Dataset records

^^^^^^^^

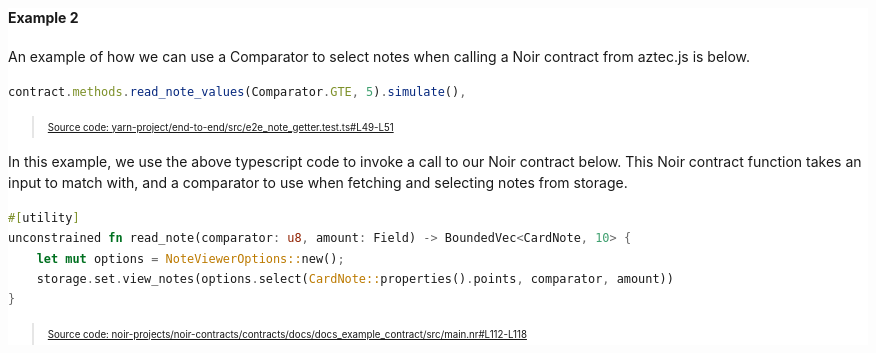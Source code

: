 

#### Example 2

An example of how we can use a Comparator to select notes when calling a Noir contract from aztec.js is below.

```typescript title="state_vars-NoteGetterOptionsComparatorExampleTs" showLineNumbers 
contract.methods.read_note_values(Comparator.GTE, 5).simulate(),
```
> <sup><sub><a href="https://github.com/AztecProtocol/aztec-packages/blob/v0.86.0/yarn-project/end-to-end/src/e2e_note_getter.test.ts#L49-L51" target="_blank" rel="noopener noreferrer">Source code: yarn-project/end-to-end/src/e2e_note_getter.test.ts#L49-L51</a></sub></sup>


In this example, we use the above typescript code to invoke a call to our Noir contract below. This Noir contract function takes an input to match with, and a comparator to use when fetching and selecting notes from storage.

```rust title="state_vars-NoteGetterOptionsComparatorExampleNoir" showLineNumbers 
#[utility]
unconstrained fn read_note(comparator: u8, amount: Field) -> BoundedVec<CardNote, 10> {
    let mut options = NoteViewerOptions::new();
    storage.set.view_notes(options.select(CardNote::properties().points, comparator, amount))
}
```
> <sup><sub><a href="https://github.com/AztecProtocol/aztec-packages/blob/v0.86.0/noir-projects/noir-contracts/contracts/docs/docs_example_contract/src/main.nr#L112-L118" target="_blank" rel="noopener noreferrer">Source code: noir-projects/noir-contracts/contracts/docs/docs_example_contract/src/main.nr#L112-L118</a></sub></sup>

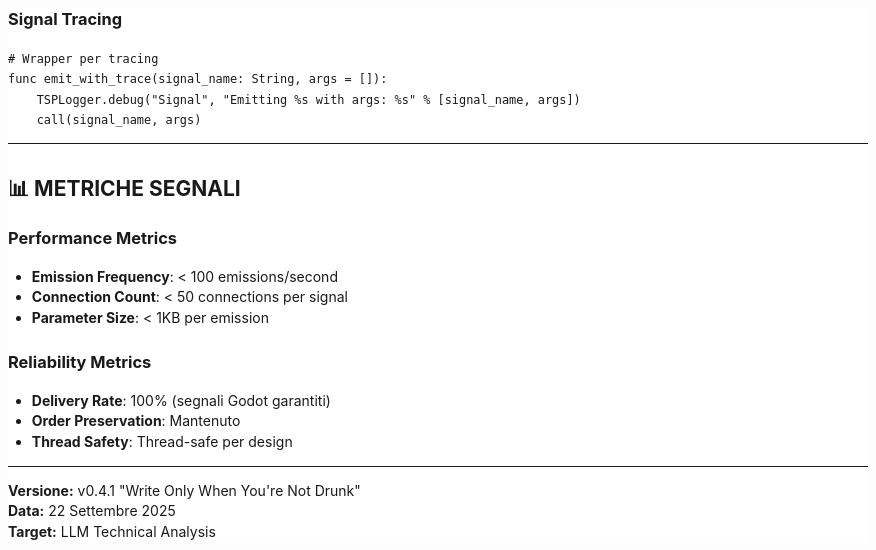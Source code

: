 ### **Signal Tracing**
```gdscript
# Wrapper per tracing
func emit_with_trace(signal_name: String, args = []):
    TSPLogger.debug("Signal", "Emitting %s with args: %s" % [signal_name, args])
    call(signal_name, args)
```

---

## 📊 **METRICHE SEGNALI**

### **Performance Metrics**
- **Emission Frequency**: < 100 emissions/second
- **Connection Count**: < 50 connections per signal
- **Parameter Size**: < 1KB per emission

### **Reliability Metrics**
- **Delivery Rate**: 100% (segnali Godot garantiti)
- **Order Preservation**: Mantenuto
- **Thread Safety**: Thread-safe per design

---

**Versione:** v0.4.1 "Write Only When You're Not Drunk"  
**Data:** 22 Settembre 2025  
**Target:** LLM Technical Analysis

^^^^^^^^

PROBLEM DETAILS - Look for the line with "- **Emission Frequency**: <" in the records above. Repeat it and each line after it exactly.

SOLUTION FOR THIS TASK -
- **Emission Frequency**: < 100 emissions/second
- **Connection Count**: < 50 connections per signal
- **Parameter Size**: < 1KB per emission

### **Reliability Metrics**
- **Delivery Rate**: 100% (segnali Godot garantiti)
- **Order Preservation**: Mantenuto
- **Thread Safety**: Thread-safe per design

---

**Versione:** v0.4.1 "Write Only When You're Not Drunk"  
**Data:** 22 Settembre 2025  
**Target:** LLM Technical Analysis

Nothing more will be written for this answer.